-- Opening Marker --
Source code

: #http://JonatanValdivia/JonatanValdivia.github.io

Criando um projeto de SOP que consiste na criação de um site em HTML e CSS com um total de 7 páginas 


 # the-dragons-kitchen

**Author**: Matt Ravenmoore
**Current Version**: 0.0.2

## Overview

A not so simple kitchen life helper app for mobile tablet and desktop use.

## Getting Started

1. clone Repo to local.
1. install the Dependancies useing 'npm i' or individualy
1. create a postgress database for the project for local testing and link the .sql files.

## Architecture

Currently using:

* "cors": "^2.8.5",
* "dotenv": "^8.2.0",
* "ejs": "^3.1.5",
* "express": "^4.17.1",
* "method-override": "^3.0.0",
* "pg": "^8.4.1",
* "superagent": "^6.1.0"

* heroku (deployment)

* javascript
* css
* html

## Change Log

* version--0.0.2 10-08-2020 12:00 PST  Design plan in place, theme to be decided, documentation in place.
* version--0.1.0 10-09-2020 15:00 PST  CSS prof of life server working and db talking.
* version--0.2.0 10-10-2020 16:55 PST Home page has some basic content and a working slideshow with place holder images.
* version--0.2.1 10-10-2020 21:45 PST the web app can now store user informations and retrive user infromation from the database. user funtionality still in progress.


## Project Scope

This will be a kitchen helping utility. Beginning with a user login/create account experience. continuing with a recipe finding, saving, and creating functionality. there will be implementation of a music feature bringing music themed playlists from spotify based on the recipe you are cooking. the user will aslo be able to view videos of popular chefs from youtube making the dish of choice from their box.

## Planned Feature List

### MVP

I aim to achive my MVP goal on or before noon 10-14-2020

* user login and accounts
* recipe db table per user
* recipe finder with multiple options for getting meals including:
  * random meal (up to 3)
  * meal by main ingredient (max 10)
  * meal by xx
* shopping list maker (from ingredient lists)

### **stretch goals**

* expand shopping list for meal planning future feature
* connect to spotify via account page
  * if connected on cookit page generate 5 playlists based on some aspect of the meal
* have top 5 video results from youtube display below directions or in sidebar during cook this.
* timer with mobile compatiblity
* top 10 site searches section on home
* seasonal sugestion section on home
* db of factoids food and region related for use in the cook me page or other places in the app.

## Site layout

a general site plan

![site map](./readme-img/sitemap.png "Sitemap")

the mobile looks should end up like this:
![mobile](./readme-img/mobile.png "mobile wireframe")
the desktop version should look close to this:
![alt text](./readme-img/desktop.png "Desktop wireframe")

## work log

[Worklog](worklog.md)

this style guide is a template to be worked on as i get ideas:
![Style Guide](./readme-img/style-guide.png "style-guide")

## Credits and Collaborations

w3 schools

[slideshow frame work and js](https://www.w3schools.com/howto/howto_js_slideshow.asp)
-- Closing Marker --
*Description of the task:* The first line of the entries, the line with "## Overview", and every line between them should be retyped exactly, and nothing else.

*Result for this task:*
Source code

: #http://JonatanValdivia/JonatanValdivia.github.io

Criando um projeto de SOP que consiste na criação de um site em HTML e CSS com um total de 7 páginas 


 # the-dragons-kitchen

**Author**: Matt Ravenmoore
**Current Version**: 0.0.2

## Overview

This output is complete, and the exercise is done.